You can Edit or Delete a Taint by selecting the Node Pool Name, clicking the Actions menu, and selecting Edit or Delete. You edit the Node Pool using the Edit Node Pool page.
View Node Pools by clicking the Node Pool tab and selecting the Node Pool Name.
Nodes created as part of a Node Pool, are displayed in the GCE VM tab.
Taints configured to a Node Pool are displayed with a Tainted Status. Click the Tainted icon to display a window with a Taint List.
Set Docker registry credentials and Kubernetes secrets
In the DuploCloud Portal, navigate to Docker -> Services. Docker registry credentials are passed to the Kubernetes cluster as kubernetes.io/dockerconfigjson
.
Click the Docker list box in the upper right, and select Docker Credentials. The Set Docker registry Creds pane displays.
Supply the credentials and click Submit.
Enable the Docker Shell Service by clicking Enable Docker Shell.

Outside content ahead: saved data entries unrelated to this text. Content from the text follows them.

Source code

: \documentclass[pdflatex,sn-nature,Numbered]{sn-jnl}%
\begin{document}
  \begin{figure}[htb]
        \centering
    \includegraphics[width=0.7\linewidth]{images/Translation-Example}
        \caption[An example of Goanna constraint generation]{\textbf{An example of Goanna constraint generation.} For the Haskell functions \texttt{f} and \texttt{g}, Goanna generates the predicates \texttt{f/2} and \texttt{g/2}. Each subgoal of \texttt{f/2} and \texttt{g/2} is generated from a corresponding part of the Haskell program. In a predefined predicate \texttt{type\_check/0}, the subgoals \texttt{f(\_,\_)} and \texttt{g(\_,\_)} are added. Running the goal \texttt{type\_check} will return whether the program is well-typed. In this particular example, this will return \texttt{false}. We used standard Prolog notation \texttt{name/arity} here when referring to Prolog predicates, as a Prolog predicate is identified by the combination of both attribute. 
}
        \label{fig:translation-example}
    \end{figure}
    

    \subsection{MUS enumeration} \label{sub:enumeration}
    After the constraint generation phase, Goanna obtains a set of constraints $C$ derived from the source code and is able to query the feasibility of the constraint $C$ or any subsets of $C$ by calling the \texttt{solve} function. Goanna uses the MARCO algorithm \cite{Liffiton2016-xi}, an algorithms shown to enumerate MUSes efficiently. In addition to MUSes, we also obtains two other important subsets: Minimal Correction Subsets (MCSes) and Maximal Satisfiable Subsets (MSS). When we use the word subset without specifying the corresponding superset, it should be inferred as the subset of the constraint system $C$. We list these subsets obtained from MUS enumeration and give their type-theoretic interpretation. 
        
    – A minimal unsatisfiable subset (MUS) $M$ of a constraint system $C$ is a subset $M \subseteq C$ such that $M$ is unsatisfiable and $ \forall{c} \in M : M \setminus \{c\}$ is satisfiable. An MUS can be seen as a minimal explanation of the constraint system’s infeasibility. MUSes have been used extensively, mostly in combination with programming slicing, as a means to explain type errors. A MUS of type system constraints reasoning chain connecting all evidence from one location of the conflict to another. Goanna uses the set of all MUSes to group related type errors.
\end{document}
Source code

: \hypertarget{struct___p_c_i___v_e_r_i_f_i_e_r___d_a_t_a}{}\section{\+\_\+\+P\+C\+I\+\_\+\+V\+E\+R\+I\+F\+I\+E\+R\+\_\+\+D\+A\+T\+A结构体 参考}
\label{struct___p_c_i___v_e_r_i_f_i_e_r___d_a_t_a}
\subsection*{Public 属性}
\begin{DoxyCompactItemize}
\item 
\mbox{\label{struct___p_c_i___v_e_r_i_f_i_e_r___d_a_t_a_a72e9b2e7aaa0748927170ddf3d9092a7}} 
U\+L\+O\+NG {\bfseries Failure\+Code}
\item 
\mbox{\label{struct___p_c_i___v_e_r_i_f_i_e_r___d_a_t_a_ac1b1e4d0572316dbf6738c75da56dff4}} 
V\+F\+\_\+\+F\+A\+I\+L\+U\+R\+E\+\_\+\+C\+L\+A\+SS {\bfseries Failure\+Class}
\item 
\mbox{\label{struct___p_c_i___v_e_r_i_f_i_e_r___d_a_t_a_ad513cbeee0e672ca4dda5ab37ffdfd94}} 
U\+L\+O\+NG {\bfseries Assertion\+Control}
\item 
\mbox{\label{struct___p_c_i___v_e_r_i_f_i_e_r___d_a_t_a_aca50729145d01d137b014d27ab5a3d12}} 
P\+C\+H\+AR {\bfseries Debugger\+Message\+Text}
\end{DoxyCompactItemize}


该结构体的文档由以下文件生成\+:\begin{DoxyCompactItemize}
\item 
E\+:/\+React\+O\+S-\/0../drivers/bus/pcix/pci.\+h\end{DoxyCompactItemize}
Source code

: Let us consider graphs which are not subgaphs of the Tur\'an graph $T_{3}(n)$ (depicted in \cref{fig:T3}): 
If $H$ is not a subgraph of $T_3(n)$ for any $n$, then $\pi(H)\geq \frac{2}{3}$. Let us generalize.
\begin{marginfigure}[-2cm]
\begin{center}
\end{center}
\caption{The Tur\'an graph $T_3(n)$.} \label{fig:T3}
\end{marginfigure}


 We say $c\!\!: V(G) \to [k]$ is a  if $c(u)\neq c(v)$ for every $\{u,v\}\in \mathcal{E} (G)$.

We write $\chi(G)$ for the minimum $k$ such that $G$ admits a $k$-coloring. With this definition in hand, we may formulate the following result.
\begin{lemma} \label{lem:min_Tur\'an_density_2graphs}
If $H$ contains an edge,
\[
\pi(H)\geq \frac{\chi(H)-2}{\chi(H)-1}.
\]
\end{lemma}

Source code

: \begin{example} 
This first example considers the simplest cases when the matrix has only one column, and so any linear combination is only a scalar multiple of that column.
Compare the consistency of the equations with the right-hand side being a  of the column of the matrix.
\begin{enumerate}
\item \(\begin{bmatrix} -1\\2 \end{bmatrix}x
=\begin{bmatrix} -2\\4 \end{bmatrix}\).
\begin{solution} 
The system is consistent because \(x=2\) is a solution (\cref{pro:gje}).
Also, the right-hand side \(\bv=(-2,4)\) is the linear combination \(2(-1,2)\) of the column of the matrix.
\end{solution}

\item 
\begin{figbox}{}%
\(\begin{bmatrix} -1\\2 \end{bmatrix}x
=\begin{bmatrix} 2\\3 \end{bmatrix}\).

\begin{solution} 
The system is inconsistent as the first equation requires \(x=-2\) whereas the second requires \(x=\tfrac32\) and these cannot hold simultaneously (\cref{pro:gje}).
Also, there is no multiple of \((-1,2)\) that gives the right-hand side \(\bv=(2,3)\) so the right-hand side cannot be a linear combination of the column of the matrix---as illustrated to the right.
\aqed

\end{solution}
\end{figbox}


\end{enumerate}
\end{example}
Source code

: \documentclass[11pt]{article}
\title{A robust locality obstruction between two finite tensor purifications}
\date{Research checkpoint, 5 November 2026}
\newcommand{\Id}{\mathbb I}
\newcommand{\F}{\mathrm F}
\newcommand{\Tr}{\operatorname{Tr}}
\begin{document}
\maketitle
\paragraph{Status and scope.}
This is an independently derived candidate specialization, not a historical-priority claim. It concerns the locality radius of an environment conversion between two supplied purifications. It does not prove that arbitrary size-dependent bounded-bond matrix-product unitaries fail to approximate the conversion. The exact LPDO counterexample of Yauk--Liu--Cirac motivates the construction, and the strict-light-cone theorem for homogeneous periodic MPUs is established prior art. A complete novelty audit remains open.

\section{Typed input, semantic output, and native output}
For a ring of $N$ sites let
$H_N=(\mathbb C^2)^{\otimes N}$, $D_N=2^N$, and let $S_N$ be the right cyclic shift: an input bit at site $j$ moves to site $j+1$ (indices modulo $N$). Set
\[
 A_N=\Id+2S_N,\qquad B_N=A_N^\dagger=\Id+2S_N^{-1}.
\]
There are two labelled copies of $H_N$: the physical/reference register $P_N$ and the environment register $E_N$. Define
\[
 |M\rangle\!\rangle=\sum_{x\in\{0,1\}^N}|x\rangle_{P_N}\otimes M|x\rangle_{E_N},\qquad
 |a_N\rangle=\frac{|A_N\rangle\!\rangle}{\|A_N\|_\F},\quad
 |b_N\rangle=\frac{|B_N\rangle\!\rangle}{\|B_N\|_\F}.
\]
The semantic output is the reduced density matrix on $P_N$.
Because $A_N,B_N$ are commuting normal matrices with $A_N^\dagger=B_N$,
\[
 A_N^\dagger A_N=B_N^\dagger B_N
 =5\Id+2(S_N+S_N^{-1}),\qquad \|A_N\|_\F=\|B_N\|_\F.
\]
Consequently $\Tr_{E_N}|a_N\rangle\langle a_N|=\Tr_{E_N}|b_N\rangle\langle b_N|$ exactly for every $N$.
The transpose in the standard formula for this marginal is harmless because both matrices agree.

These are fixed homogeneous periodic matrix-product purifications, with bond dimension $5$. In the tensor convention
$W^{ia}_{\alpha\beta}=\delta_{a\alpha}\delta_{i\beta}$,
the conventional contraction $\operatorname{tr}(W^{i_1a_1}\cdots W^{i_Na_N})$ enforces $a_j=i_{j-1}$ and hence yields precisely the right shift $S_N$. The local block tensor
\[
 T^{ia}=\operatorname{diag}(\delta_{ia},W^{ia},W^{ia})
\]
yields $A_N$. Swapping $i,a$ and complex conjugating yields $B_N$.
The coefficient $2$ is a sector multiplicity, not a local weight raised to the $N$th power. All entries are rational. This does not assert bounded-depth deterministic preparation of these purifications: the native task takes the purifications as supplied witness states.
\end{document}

You can pull images from multiple Docker registries by adding multiple Docker Registry Credentials.
In the DuploCloud Portal, click Administrator -> Plan. The Plans page displays.
Select the Plan in the Name column.
Click the Config tab.
Click Add. The Add Config pane displays.
You can pass Docker Credentials using the Environment Variables config field in the Add Service Basic Options page. See the Kubernetes Configs and Secrets section.